# Crystal diffraction experiments can be performed using X-rays, or electrons accelerated through appropriate voltage.

Question:

Crystal diffraction experiments can be performed using X-rays, or electrons accelerated through appropriate voltage.
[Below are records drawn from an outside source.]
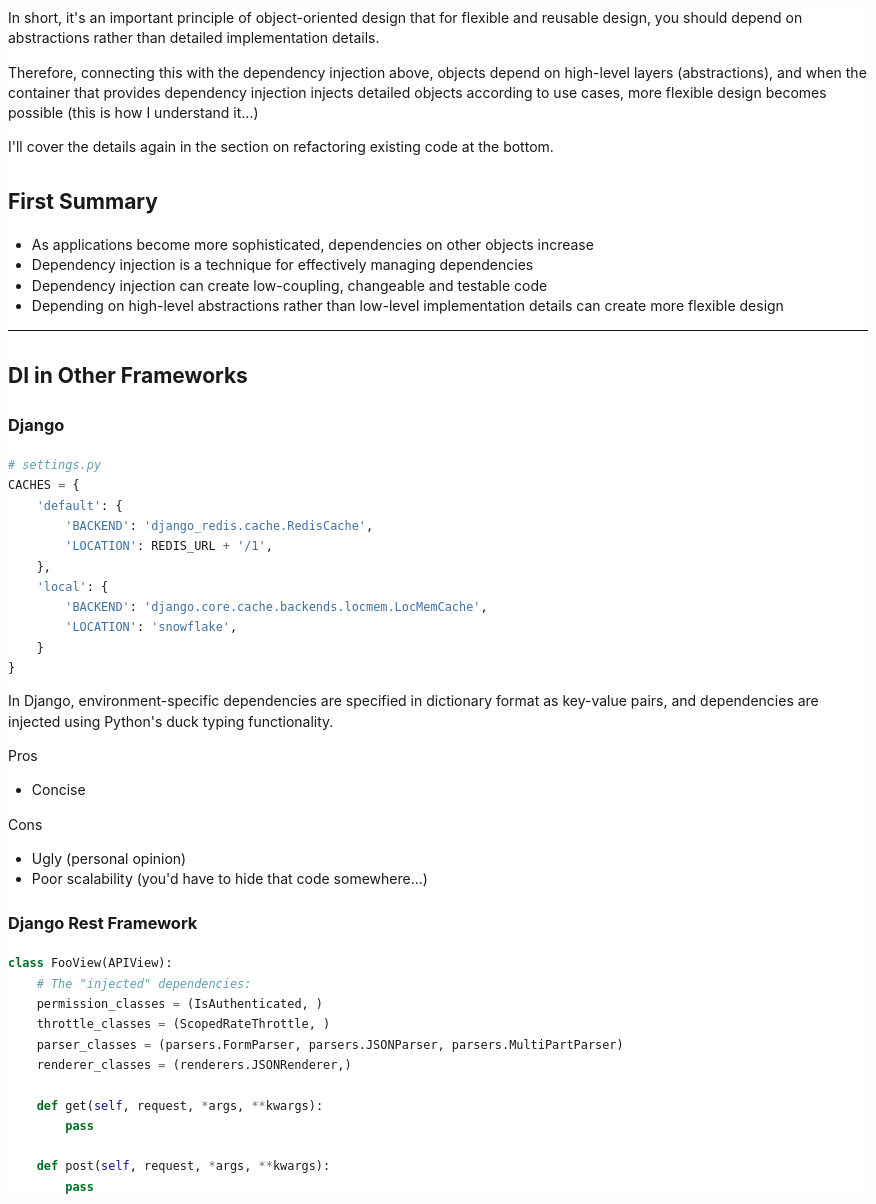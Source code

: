 In short, it's an important principle of object-oriented design that for flexible and reusable design, you should depend on abstractions rather than detailed implementation details.

Therefore, connecting this with the dependency injection above, objects depend on high-level layers (abstractions), and when the container that provides dependency injection injects detailed objects according to use cases, more flexible design becomes possible (this is how I understand it...)

I'll cover the details again in the section on refactoring existing code at the bottom. 

## First Summary

- As applications become more sophisticated, dependencies on other objects increase
- Dependency injection is a technique for effectively managing dependencies
- Dependency injection can create low-coupling, changeable and testable code
- Depending on high-level abstractions rather than low-level implementation details can create more flexible design

---

## DI in Other Frameworks

### Django

```python
# settings.py
CACHES = {
    'default': {
        'BACKEND': 'django_redis.cache.RedisCache',
        'LOCATION': REDIS_URL + '/1',
    },
    'local': {
        'BACKEND': 'django.core.cache.backends.locmem.LocMemCache',
        'LOCATION': 'snowflake',
    }
}
```

In Django, environment-specific dependencies are specified in dictionary format as key-value pairs, and dependencies are injected using Python's duck typing functionality.

Pros

- Concise

Cons

- Ugly (personal opinion)
- Poor scalability (you'd have to hide that code somewhere...)

### Django Rest Framework

```python
class FooView(APIView):
    # The "injected" dependencies:
    permission_classes = (IsAuthenticated, )
    throttle_classes = (ScopedRateThrottle, )
    parser_classes = (parsers.FormParser, parsers.JSONParser, parsers.MultiPartParser)
    renderer_classes = (renderers.JSONRenderer,)

    def get(self, request, *args, **kwargs):
        pass

    def post(self, request, *args, **kwargs):
        pass
```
Which probe has greater energy? (For quantitative comparison, take the wavelength of the probe equal to 1 Å, which is of the order of inter-atomic spacing in the lattice) (me= 9.11 × 10−31 kg).

Solution:

An X-ray probe has a greater energy than an electron probe for the same wavelength.

Wavelength of light emitted from the probe, λ = 1 Å = 10−10 m

Mass of an electron, me = 9.11 × 10−31 kg

Planck’s constant, h = 6.6 × 10−34 Js

Charge on an electron, e = 1.6 × 10−19 C

The kinetic energy of the electron is given as:

$E=\frac{1}{2} m_{e} v^{2}$

$m_{e} v=\sqrt{2 E m_{e}}$

Where,

v = Velocity of the electron

mev = Momentum (p) of the electron

According to the de Broglie principle, the de Broglie wavelength is given as:

$\lambda=\frac{h}{p}=\frac{h}{m_{e} v}=\frac{h}{\sqrt{2 E m_{e}}}$

$\therefore E=\frac{h^{2}}{2 \lambda^{2} m_{e}}$

$=\frac{\left(6.6 \times 10^{-34}\right)^{2}}{2 \times\left(10^{-10}\right)^{2} \times 9.11 \times 10^{-31}}=2.39 \times 10^{-17} \mathrm{~J}$

$=\frac{2.39 \times 10^{-17}}{1.6 \times 10^{-19}}=149.375 \mathrm{eV}$

Energy of a photon, $E^{\prime}=\frac{h c}{\lambda e} \mathrm{eV}$

$=\frac{6.6 \times 10^{-34} \times 3 \times 10^{8}}{10^{-10} \times 1.6 \times 10^{-19}}$

$=12.375 \times 10^{3} \mathrm{eV}=12.375 \mathrm{keV}$

Hence, a photon has a greater energy than an electron for the same wavelength.